I was a Siskel & Ebert junkie, more than likely because I love movies and was, for a brief spell, a film critic for two radio stations and a local newspaper – and I mean local. One of those freebie community papers waiting at the door of the supermarket, the ones shoppers grab ten or fifteen copies of so they have enough to start a fire, wrap fish or line the cat’s litter box. I read Life Itself, Ebert’s final work before his death, in the hopes of finding more hollywood back story adventures and while there are flashes of those tales, each chapter focuses on a person central to Ebert’s life. Sometimes passages flounder into little more than a name-dropping festival, but on the whole there is enough humor and loving care Ebert shows for these folks to make it an enjoyable read. Thumbs Up.
The same approach was applied to Tom Harvey’s Don’t Fight With the Garden Hose and Other Lessons I’ve Learned Along the Way. I know – Tom who? It doesn’t matter. He’s just a guy and the people he writes about may be all strangers but he presents them with a loving hand to the point where I want to know these people. The blog-style presentation is both humorous and heart-felt.
Finishing Asimov’s Second Foundation marks my second journey through the original Foundation trilogy. I first read it as a teenager and couldn’t quite grasp the imagery required – this was a dozen years before Star Wars and just prior to 2001:A Space Odyssey – which shows the scope of Asimov’s imagination and vision – having written the books in the early 1950’s. If anything, in this technological age, the ideas presented in the pages are even more plausible now.

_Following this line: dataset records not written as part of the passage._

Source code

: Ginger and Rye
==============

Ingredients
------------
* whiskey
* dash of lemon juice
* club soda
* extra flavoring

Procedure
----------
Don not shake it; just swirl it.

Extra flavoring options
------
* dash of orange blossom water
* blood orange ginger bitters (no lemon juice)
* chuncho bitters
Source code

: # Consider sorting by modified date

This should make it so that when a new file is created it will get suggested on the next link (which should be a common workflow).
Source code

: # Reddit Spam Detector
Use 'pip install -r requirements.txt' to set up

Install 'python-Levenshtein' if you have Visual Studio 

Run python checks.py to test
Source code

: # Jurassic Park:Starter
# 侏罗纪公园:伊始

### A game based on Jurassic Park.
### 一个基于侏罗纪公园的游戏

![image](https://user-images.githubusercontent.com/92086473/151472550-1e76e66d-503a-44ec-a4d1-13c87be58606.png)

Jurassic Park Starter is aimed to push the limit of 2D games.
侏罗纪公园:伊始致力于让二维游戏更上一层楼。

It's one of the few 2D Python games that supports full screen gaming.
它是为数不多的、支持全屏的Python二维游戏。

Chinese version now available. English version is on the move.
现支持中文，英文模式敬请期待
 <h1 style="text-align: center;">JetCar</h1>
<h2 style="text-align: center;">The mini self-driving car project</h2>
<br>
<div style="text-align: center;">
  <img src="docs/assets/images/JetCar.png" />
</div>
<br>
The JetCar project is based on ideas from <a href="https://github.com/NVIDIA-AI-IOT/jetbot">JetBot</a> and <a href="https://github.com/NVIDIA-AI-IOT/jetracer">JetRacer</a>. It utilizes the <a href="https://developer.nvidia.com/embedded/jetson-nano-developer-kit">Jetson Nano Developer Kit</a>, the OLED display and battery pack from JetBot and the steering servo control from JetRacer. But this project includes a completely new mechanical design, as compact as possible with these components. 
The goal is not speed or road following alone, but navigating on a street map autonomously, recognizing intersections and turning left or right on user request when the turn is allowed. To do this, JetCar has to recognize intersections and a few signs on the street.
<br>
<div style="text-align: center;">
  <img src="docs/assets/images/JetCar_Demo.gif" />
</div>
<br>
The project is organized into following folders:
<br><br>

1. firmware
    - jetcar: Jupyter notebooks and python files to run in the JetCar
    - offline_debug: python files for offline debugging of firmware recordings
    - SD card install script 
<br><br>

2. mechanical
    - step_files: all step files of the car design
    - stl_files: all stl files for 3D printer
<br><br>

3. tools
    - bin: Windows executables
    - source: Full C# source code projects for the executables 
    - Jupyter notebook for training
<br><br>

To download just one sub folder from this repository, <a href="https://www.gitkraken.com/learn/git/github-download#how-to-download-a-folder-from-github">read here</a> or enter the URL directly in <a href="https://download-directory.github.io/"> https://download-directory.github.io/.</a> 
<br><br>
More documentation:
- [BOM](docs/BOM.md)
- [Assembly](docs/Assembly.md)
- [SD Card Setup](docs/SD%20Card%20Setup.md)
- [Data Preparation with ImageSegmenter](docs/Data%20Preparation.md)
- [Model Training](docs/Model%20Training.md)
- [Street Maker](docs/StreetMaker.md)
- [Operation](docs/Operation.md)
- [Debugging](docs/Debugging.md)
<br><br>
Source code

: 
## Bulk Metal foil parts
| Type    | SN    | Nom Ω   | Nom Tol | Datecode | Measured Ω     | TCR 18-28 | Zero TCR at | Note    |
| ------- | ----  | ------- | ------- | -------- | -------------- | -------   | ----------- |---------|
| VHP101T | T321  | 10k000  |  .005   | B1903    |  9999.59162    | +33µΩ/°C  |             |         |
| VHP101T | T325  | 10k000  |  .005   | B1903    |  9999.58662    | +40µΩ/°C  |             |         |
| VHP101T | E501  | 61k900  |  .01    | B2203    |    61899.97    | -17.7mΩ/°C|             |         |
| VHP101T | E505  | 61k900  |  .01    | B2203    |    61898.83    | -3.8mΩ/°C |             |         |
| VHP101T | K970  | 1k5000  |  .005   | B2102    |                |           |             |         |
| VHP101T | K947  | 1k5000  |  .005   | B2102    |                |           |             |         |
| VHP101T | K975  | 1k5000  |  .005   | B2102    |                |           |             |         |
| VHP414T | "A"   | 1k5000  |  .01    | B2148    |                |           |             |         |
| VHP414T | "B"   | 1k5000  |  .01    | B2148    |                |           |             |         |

Finally, one that really caught me off guard. Russell Rowland’s High and Inside is story of anger, redemption and forgiveness, told through Pete Hurley, a baseball pitcher whose career ends after he beans a batter in the head with a pitch. The protagonist is an asshole narcissist who pisses everyone off, but there was something about Pete Hurley and the supporting cast that rang true enough to want more, leading to uncovering family skeletons and making amends. There are some style issues that need smoothing but it’s not enough to keep the story from flowing and the characters from being true to life. Play ball.